**Instructions for the task**
The lines to extract run from the first line of the material below to the line containing "beautiful day |", both included; leave the pictures behind.
━━ Data for this task
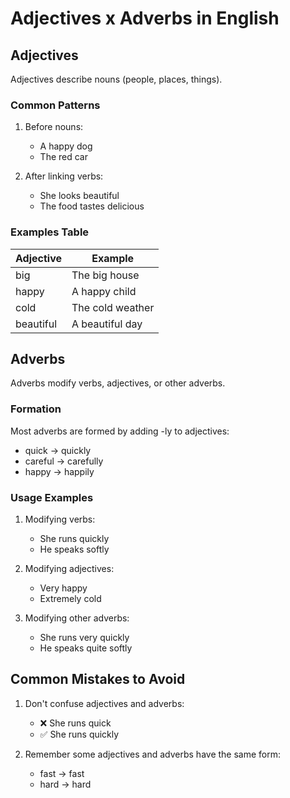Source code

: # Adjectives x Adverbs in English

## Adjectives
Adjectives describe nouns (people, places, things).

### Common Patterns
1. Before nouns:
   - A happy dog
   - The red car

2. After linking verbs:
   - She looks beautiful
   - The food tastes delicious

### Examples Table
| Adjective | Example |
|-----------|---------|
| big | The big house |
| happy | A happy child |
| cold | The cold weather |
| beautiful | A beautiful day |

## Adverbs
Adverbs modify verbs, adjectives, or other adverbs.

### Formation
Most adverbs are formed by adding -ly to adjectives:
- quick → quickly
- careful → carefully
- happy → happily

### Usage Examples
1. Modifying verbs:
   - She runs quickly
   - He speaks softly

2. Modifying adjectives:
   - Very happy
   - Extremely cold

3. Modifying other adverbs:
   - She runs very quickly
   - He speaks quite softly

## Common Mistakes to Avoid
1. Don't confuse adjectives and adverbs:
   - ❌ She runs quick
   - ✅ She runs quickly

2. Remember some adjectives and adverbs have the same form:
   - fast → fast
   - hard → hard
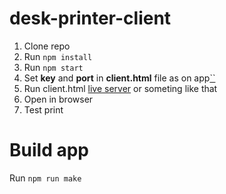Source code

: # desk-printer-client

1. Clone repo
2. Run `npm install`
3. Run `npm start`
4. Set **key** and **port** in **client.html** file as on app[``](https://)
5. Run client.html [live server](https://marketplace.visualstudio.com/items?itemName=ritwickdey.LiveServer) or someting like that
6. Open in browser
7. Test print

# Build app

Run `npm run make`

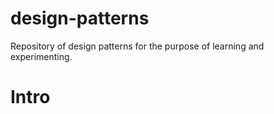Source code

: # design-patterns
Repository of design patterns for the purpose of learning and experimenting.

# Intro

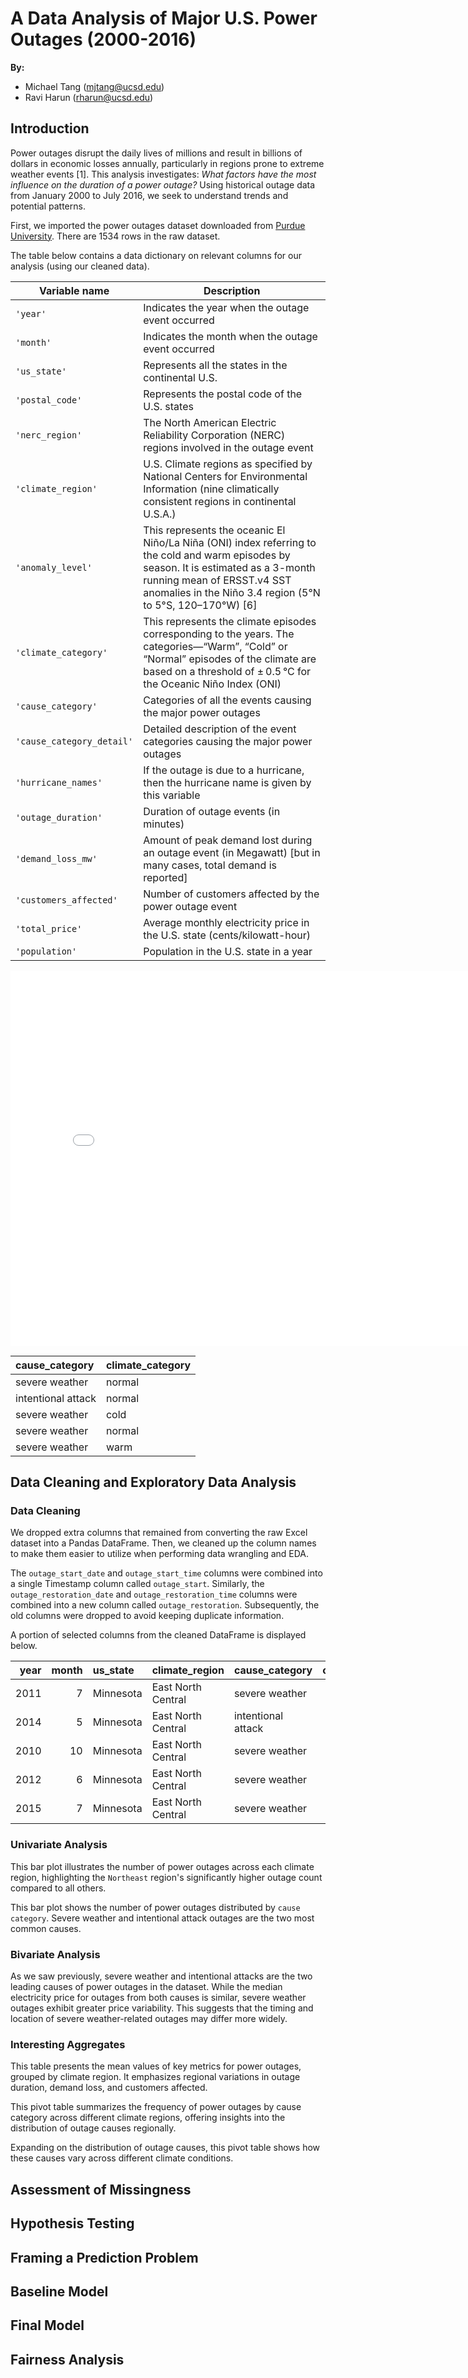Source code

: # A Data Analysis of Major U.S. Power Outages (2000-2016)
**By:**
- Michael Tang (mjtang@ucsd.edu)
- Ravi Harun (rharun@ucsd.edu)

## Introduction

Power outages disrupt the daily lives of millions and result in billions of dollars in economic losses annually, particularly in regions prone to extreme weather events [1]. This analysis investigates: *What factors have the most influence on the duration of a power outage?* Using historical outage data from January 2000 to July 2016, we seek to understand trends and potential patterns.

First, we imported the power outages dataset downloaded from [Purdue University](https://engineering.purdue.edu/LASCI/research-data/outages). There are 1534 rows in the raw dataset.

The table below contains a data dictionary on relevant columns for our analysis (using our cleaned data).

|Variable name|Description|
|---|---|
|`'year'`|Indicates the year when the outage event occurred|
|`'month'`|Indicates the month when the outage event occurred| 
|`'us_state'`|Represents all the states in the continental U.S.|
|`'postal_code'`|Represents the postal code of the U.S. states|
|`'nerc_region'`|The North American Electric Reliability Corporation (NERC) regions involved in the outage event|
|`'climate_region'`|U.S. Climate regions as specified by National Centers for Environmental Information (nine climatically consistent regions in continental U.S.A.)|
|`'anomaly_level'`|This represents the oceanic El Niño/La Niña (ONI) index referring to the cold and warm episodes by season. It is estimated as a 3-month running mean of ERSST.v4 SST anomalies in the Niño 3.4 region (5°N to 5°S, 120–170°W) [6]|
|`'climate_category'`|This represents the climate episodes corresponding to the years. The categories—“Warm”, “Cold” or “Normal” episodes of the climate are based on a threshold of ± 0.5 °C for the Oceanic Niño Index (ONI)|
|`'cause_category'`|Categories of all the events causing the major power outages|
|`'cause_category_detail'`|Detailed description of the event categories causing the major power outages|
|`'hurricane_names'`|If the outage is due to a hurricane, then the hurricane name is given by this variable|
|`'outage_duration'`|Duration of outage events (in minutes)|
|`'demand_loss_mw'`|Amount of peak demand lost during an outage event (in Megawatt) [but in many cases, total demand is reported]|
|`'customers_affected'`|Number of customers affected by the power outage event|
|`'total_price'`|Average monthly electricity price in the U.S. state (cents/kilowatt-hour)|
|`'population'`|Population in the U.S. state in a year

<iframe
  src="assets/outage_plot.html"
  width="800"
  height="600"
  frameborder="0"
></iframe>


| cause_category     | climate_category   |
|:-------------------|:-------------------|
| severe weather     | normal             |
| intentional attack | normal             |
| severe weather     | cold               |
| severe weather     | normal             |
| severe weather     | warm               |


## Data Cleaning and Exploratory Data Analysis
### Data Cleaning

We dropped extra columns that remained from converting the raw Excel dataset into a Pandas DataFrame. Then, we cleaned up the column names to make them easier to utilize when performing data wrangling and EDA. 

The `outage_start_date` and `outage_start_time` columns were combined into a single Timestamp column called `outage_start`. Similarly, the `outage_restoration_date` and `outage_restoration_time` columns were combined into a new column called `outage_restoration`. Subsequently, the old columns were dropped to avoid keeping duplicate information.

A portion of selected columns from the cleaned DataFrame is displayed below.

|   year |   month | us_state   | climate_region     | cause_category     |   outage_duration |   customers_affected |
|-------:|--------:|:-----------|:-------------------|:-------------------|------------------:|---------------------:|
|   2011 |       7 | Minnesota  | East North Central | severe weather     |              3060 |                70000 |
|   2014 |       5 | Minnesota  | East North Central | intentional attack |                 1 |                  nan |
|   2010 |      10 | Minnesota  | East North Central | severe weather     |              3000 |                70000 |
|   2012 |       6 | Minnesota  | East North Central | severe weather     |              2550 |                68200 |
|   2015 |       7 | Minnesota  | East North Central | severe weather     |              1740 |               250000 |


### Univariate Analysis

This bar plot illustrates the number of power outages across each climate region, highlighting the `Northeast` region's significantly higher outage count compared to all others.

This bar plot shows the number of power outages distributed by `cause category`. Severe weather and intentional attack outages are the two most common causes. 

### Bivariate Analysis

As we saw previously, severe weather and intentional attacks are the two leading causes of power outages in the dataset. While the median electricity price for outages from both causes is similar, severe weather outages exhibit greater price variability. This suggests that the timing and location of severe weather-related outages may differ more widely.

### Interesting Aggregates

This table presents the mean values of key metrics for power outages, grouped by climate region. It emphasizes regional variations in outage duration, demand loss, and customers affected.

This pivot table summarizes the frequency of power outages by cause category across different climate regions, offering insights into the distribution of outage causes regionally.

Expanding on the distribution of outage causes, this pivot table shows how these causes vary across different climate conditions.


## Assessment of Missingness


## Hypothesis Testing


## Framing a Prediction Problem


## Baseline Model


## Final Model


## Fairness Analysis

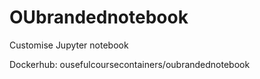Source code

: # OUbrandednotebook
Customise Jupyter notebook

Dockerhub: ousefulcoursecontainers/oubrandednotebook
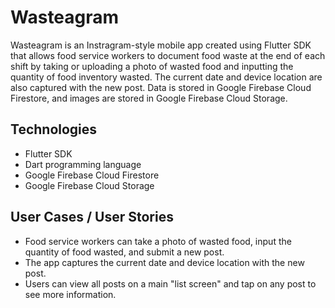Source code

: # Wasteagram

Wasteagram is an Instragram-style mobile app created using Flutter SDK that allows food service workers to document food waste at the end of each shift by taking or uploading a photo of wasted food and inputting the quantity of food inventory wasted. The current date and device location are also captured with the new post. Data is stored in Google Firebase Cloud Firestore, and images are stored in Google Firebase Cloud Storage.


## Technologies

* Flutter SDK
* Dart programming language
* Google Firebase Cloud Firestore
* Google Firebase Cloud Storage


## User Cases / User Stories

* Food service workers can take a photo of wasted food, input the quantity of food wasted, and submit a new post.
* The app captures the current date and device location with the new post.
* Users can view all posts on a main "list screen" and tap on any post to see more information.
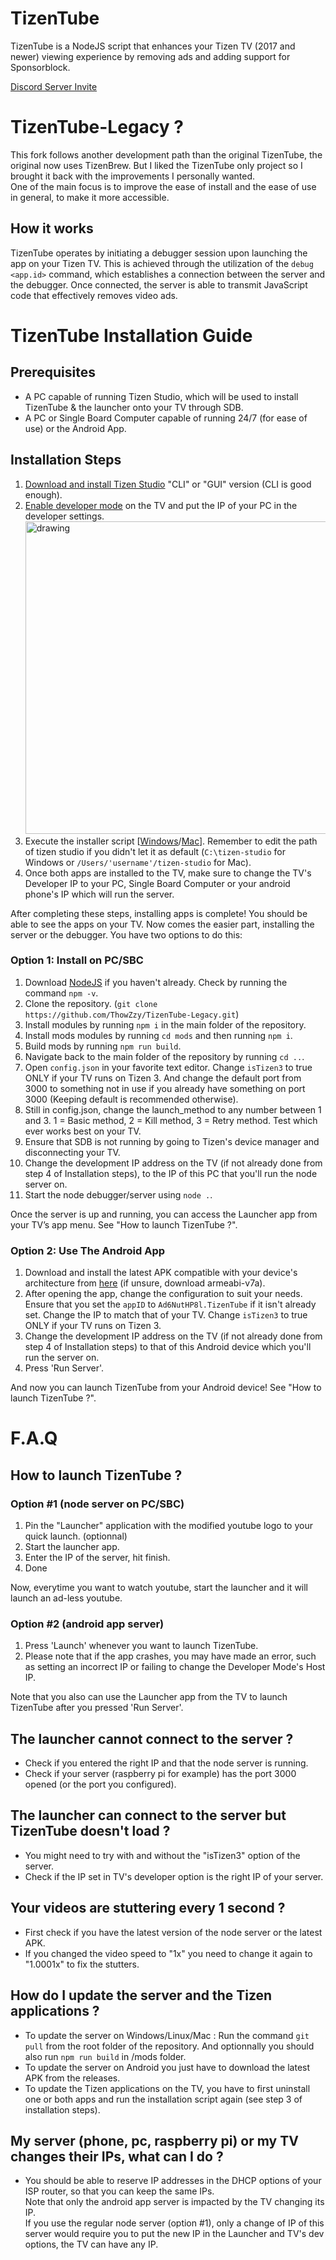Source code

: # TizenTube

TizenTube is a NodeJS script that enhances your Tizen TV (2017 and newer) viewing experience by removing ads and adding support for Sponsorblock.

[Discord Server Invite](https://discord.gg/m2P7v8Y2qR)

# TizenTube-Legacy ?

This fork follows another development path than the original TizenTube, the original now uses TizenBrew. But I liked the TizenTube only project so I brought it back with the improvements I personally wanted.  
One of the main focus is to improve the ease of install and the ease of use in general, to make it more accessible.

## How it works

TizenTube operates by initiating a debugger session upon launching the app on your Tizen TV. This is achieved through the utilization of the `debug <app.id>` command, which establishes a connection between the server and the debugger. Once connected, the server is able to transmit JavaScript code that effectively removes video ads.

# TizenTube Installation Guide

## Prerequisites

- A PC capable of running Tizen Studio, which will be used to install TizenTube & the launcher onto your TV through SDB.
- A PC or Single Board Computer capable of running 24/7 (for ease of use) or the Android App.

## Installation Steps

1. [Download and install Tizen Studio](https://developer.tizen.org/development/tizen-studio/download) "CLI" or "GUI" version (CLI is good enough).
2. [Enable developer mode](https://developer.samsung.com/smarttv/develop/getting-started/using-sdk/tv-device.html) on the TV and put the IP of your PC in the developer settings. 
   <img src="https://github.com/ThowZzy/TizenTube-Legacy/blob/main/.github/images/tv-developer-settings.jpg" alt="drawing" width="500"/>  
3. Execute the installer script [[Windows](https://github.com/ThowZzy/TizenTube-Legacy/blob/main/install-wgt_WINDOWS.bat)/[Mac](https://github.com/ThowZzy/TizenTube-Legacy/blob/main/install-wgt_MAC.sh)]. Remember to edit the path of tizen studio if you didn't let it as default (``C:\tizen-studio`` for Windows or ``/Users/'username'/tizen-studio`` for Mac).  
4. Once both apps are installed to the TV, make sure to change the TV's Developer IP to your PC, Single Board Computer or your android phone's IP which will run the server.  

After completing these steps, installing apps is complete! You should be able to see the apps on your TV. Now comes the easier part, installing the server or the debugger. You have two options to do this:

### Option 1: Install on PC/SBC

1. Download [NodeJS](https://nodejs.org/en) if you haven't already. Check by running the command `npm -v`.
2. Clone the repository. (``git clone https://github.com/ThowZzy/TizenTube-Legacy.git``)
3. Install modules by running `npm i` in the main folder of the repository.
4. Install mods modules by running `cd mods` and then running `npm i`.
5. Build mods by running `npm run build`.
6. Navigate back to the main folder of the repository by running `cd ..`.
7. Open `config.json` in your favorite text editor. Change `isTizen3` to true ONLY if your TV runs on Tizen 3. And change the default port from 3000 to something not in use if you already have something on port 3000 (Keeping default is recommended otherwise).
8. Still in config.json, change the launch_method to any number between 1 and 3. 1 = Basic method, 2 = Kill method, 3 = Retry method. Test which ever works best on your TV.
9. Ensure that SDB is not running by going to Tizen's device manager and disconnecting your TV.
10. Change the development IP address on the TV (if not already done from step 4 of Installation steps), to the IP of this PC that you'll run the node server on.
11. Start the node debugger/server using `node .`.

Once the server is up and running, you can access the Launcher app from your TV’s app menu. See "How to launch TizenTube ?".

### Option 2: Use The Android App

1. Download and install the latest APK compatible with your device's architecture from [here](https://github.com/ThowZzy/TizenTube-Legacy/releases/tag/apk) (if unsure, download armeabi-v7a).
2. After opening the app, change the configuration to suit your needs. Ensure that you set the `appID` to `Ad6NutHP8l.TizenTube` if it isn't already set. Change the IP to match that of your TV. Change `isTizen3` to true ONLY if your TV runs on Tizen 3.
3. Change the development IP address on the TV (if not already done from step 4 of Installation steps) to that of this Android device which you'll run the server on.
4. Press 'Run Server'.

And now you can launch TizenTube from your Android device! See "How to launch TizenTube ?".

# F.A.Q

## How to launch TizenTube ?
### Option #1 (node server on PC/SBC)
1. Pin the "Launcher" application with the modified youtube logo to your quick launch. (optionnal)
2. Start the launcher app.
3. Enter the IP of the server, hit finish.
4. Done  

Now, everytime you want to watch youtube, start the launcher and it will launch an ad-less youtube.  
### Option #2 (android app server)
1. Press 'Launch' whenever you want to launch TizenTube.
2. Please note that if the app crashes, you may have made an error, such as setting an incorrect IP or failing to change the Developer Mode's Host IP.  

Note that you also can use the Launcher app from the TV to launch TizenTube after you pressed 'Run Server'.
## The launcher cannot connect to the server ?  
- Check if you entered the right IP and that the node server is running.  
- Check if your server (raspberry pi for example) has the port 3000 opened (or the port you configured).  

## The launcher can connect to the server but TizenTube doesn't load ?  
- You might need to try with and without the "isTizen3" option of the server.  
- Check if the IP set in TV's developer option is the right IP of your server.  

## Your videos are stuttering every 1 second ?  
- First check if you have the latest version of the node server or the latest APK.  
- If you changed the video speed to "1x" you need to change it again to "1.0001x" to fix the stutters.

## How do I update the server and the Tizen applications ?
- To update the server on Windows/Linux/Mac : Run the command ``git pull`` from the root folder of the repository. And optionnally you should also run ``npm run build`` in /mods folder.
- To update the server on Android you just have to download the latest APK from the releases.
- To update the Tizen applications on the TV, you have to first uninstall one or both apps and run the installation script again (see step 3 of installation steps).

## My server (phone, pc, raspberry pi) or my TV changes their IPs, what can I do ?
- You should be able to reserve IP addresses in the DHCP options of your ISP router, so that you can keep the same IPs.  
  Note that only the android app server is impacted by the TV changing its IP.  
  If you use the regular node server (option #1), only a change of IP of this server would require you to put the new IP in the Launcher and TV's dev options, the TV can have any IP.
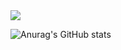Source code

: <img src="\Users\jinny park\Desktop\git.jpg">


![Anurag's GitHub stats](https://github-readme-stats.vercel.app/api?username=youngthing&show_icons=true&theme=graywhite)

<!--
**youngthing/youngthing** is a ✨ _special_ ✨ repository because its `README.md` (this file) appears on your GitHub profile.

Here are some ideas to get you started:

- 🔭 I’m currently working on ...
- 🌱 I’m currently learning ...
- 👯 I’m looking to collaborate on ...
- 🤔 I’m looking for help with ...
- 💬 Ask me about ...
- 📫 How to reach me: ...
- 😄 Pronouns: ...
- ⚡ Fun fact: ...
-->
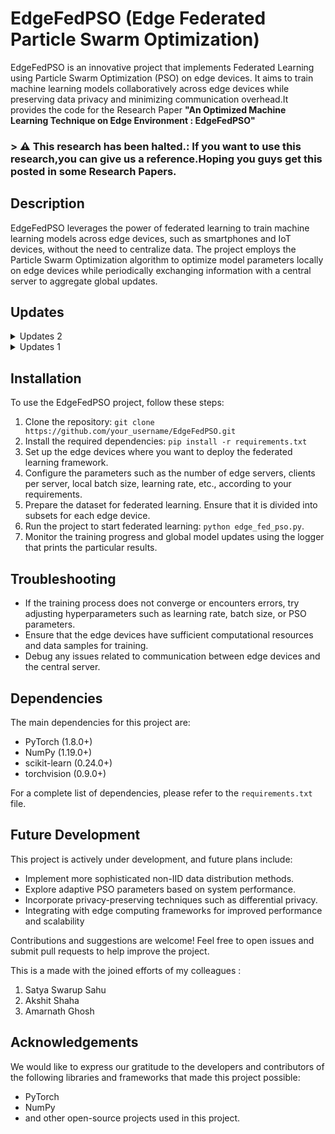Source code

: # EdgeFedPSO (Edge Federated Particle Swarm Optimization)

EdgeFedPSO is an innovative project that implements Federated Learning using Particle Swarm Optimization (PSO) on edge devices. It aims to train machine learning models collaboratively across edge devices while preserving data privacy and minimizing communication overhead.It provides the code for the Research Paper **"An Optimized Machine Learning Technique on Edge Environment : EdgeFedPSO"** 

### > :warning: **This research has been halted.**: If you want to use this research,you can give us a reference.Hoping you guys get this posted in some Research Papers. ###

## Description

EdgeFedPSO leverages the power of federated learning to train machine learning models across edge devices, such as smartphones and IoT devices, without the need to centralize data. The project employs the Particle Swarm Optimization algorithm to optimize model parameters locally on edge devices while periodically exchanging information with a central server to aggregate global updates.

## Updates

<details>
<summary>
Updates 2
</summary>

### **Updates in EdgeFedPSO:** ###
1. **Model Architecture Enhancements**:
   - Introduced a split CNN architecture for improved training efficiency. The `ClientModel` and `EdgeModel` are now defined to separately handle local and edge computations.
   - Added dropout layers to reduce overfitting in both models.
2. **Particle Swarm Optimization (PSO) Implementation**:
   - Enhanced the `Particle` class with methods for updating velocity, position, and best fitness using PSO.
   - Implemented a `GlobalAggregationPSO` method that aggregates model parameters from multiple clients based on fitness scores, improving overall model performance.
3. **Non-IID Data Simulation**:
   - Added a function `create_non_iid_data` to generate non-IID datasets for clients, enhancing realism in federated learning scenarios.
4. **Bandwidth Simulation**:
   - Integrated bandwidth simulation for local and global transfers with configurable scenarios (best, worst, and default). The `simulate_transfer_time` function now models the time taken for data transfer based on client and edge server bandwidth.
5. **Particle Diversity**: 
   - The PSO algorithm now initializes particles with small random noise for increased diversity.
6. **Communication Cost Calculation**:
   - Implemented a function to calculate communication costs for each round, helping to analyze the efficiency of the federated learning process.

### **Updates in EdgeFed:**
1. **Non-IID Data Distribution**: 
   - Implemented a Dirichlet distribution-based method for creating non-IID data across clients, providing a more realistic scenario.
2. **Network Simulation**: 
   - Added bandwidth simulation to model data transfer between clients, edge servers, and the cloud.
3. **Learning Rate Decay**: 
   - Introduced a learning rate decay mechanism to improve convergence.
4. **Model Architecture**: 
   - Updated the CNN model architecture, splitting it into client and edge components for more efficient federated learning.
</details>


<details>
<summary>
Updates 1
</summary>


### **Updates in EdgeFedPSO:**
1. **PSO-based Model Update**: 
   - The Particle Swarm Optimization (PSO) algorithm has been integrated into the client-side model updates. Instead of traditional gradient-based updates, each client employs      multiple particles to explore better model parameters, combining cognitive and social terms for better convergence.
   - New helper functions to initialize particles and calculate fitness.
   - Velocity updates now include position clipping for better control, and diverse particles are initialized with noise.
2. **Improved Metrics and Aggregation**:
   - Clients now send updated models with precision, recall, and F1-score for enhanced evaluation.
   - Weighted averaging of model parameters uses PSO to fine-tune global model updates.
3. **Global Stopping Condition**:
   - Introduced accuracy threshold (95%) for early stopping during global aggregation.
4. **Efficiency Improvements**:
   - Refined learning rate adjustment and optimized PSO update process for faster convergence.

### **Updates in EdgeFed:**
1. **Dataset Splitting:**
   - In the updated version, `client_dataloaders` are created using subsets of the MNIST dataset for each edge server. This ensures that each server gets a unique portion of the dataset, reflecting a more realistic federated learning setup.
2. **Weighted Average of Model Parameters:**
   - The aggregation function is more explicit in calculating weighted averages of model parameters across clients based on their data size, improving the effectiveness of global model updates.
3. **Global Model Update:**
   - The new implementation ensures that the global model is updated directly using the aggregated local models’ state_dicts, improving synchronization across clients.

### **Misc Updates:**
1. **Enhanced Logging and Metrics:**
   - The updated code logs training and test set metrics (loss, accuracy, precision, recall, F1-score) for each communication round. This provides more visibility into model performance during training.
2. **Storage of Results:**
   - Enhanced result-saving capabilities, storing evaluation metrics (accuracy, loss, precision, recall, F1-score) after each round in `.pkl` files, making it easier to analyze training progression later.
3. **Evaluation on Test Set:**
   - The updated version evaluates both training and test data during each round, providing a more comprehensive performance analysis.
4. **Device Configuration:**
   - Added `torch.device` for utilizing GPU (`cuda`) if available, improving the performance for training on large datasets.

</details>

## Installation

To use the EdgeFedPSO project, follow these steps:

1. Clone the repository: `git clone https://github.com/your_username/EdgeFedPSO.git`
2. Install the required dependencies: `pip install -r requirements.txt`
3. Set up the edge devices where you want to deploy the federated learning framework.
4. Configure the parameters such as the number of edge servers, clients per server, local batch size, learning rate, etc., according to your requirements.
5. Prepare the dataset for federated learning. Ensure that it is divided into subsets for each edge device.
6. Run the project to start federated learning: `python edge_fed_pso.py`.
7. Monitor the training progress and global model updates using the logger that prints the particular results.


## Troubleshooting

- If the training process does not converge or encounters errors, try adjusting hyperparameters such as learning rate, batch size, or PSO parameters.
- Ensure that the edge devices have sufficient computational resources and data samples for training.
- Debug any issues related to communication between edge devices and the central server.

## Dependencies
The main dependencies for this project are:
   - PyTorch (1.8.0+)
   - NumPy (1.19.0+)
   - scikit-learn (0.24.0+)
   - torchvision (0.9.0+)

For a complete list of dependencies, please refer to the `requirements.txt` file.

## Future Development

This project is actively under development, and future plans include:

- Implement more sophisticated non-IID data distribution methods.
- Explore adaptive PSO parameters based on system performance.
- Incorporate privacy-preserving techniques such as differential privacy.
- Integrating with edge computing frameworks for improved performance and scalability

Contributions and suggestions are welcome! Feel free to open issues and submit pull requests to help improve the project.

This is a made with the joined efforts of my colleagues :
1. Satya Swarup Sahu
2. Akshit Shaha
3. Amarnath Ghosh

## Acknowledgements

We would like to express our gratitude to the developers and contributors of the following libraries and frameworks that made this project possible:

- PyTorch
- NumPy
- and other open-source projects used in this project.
━━━━
**Reply to the exercise**
Source code

: # Adjectives x Adverbs in English

## Adjectives
Adjectives describe nouns (people, places, things).

### Common Patterns
1. Before nouns:
   - A happy dog
   - The red car

2. After linking verbs:
   - She looks beautiful
   - The food tastes delicious

### Examples Table
| Adjective | Example |
|-----------|---------|
| big | The big house |
| happy | A happy child |
| cold | The cold weather |
| beautiful | A beautiful day |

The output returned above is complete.